TASK INSTRUCTIONS: List every line in this data where the string "mucha" occurs.
[Opening RECORDS TO USE section]
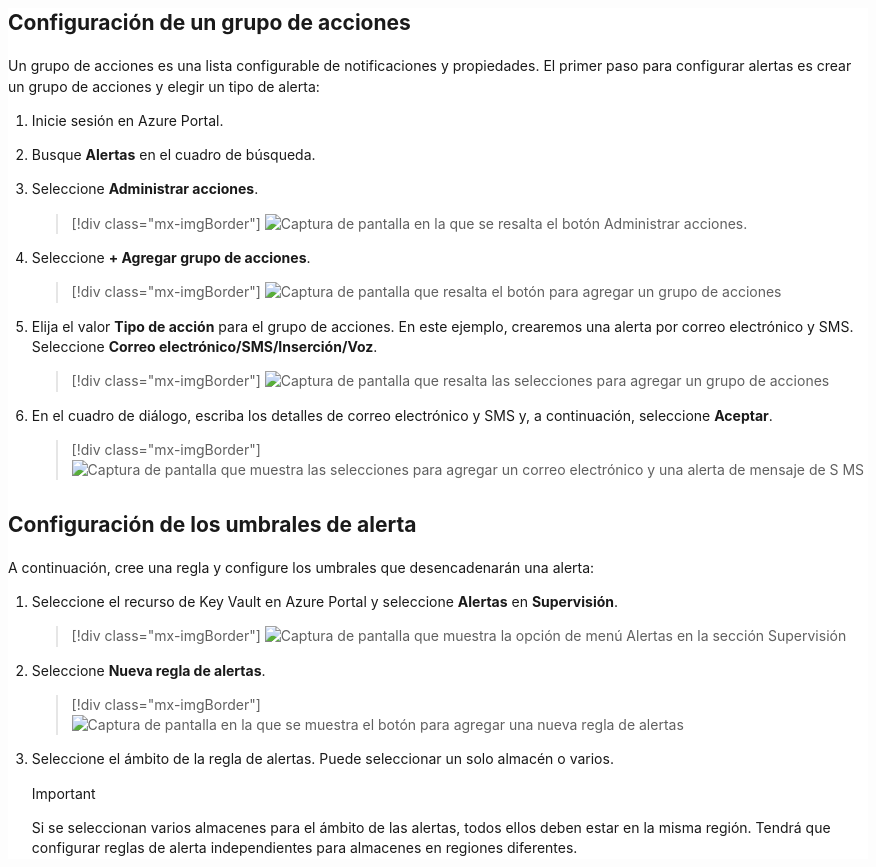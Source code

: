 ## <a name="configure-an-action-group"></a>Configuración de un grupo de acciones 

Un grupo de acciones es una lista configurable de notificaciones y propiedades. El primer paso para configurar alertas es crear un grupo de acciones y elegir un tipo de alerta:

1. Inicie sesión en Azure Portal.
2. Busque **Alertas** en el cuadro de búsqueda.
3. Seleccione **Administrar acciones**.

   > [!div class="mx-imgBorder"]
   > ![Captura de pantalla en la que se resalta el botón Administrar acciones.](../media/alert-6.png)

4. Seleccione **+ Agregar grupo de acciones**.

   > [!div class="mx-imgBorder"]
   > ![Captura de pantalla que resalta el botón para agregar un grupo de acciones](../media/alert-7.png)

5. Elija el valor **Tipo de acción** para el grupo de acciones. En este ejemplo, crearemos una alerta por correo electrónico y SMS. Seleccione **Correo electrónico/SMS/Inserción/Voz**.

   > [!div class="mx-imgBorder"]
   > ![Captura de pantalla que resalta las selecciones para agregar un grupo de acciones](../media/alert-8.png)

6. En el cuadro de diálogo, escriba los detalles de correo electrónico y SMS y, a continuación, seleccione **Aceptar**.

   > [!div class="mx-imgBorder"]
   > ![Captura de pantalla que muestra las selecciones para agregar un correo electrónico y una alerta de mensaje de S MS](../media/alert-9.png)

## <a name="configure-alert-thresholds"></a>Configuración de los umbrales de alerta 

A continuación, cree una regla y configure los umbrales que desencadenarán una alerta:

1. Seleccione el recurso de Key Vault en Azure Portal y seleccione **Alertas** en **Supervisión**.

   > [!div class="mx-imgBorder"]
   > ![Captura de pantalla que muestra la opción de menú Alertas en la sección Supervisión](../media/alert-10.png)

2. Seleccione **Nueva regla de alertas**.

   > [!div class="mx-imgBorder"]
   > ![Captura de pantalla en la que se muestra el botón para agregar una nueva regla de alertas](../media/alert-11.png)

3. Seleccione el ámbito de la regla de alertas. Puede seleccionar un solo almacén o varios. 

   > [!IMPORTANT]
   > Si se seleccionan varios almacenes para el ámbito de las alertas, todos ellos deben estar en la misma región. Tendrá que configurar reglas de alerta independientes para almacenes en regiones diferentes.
[Closing RECORDS TO USE section]
[Opening RECORDS TO USE section]
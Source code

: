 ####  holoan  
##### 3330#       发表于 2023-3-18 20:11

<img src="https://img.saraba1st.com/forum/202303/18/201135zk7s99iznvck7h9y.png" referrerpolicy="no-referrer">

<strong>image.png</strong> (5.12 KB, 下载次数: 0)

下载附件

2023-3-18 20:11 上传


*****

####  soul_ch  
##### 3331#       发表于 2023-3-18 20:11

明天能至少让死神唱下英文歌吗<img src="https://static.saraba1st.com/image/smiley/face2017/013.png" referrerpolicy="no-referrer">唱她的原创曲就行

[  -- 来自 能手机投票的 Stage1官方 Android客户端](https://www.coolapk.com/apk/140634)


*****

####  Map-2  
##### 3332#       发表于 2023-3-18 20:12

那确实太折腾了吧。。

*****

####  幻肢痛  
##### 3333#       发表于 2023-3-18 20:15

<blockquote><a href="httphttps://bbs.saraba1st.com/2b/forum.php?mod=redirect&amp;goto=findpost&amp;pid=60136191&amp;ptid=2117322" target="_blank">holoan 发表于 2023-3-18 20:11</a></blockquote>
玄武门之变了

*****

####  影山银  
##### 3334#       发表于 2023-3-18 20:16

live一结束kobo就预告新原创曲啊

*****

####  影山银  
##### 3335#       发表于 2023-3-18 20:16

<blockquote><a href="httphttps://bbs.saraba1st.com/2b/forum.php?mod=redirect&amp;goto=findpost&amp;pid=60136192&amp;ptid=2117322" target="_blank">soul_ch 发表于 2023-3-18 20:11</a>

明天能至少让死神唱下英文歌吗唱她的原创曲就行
[Closing RECORDS TO USE section]
[Opening RECORDS TO USE section]
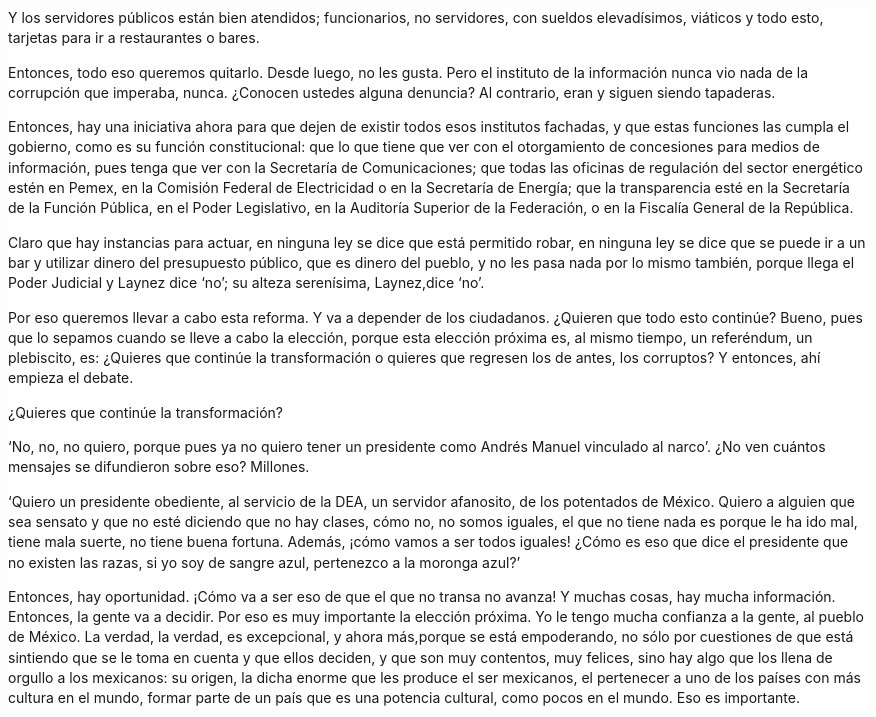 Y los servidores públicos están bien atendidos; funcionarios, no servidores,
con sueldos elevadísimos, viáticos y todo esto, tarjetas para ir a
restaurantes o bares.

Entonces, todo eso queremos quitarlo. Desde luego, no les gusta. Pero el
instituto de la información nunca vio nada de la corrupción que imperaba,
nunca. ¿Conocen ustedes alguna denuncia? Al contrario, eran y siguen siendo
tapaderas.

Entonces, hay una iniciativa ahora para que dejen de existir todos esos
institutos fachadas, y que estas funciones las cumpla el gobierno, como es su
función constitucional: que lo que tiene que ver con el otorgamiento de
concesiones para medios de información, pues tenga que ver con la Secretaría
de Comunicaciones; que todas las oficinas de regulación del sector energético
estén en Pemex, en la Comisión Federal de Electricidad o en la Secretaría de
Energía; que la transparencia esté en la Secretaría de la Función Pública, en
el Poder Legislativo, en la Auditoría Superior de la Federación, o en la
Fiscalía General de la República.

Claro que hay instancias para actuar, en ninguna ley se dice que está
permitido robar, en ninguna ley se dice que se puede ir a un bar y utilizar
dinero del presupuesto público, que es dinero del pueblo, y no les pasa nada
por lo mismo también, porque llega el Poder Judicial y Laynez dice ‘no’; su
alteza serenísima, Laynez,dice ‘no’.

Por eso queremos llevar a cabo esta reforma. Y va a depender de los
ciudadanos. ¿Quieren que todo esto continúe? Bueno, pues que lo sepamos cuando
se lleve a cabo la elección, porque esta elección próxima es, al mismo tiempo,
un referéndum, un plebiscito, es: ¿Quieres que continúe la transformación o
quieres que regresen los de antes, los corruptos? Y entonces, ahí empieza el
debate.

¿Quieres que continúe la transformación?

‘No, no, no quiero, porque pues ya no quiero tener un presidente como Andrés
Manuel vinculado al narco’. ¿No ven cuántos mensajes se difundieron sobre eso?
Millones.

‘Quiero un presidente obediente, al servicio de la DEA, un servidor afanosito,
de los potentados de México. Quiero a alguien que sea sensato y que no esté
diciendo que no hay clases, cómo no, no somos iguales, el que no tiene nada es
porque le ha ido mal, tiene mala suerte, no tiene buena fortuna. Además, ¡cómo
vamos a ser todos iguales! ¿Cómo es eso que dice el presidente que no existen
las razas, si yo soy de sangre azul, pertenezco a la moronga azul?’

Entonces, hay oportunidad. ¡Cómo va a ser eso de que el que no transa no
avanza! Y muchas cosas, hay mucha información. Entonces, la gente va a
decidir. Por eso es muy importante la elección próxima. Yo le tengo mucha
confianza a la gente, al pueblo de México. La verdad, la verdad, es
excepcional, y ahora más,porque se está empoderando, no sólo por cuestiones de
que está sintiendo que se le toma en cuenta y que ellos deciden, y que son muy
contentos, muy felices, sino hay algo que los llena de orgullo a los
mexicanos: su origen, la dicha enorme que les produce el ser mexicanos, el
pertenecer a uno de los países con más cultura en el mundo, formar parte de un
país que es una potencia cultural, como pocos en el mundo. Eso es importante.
[Closing RECORDS TO USE section]
EXERCISE RESPONSE:
avanza! Y muchas cosas, hay mucha información. Entonces, la gente va a
decidir. Por eso es muy importante la elección próxima. Yo le tengo mucha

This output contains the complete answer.